Exercise details
Only the text of the records, copied exactly, is wanted; no pictures.

Supplied data
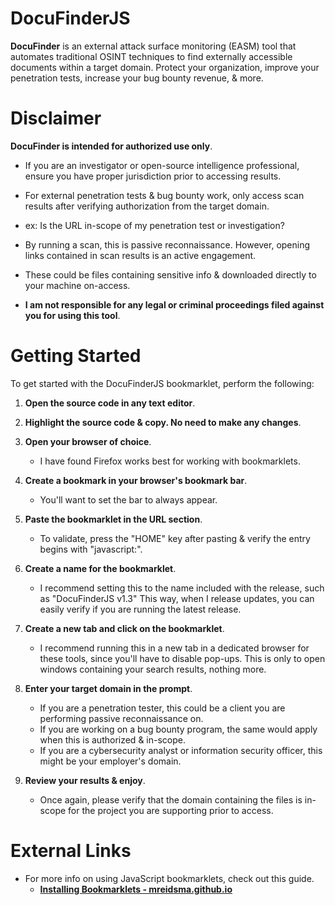 # DocuFinderJS

**DocuFinder** is an external attack surface monitoring (EASM) tool that automates traditional OSINT techniques to find externally accessible documents within a target domain.
Protect your organization, improve your penetration tests, increase your bug bounty revenue, & more.

# Disclaimer
**DocuFinder is intended for authorized use only**. 

- If you are an investigator or open-source intelligence professional, ensure you have proper jurisdiction prior to accessing results. 

- For external penetration tests & bug bounty work, only access scan results after verifying authorization from the target domain. 
- ex: Is the URL in-scope of my penetration test or investigation?
- By running a scan, this is passive reconnaissance. However, opening links contained in scan results is an active engagement. 

- These could be files containing sensitive info & downloaded directly to your machine on-access.

- **I am not responsible for any legal or criminal proceedings filed against you for using this tool**.

# Getting Started
To get started with the DocuFinderJS bookmarklet, perform the following:

1. **Open the source code in any text editor**.

2. **Highlight the source code & copy. No need to make any changes**.

3. **Open your browser of choice**. 
	- I have found Firefox works best for working with bookmarklets.

4. **Create a bookmark in your browser's bookmark bar**. 
	- You'll want to set the bar to always appear.

5. **Paste the bookmarklet in the URL section**. 
	- To validate, press the "HOME" key after pasting & verify the entry begins with "javascript:".

6. **Create a name for the bookmarklet**.
	- I recommend setting this to the name included with the release, such as "DocuFinderJS v1.3" This way, when I release updates, you can easily verify if you are running the latest release.

7. **Create a new tab and click on the bookmarklet**. 
	- I recommend running this in a new tab in a dedicated browser for these tools, since you'll have to disable pop-ups. This is only to open windows containing your search results, nothing more.

8. **Enter your target domain in the prompt**. 
	- If you are a penetration tester, this could be a client you are performing passive reconnaissance on. 
	- If you are working on a bug bounty program, the same would apply when this is authorized & in-scope. 
	- If you are a cybersecurity analyst or information security officer, this might be your employer's domain.

9. **Review your results & enjoy**. 
	 - Once again, please verify that the domain containing the files is in-scope for the project you are supporting prior to access. 

# External Links

- For more info on using JavaScript bookmarklets, check out this guide.
	- [**Installing Bookmarklets - mreidsma.github.io**](https://mreidsma.github.io/bookmarklets/installing.html)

Exercise answer
 # DocuFinderJS

**DocuFinder** is an external attack surface monitoring (EASM) tool that automates traditional OSINT techniques to find externally accessible documents within a target domain.
Protect your organization, improve your penetration tests, increase your bug bounty revenue, & more.

# Disclaimer
**DocuFinder is intended for authorized use only**. 

- If you are an investigator or open-source intelligence professional, ensure you have proper jurisdiction prior to accessing results. 

- For external penetration tests & bug bounty work, only access scan results after verifying authorization from the target domain. 
- ex: Is the URL in-scope of my penetration test or investigation?
- By running a scan, this is passive reconnaissance. However, opening links contained in scan results is an active engagement. 

- These could be files containing sensitive info & downloaded directly to your machine on-access.

- **I am not responsible for any legal or criminal proceedings filed against you for using this tool**.

# Getting Started
To get started with the DocuFinderJS bookmarklet, perform the following:

1. **Open the source code in any text editor**.

2. **Highlight the source code & copy. No need to make any changes**.

3. **Open your browser of choice**. 
	- I have found Firefox works best for working with bookmarklets.

4. **Create a bookmark in your browser's bookmark bar**. 
	- You'll want to set the bar to always appear.

5. **Paste the bookmarklet in the URL section**. 
	- To validate, press the "HOME" key after pasting & verify the entry begins with "javascript:".

6. **Create a name for the bookmarklet**.
	- I recommend setting this to the name included with the release, such as "DocuFinderJS v1.3" This way, when I release updates, you can easily verify if you are running the latest release.

7. **Create a new tab and click on the bookmarklet**. 
	- I recommend running this in a new tab in a dedicated browser for these tools, since you'll have to disable pop-ups. This is only to open windows containing your search results, nothing more.

8. **Enter your target domain in the prompt**. 
	- If you are a penetration tester, this could be a client you are performing passive reconnaissance on. 
	- If you are working on a bug bounty program, the same would apply when this is authorized & in-scope. 
	- If you are a cybersecurity analyst or information security officer, this might be your employer's domain.

9. **Review your results & enjoy**. 
	 - Once again, please verify that the domain containing the files is in-scope for the project you are supporting prior to access. 

# External Links

- For more info on using JavaScript bookmarklets, check out this guide.
	- [**Installing Bookmarklets - mreidsma.github.io**](https://mreidsma.github.io/bookmarklets/installing.html)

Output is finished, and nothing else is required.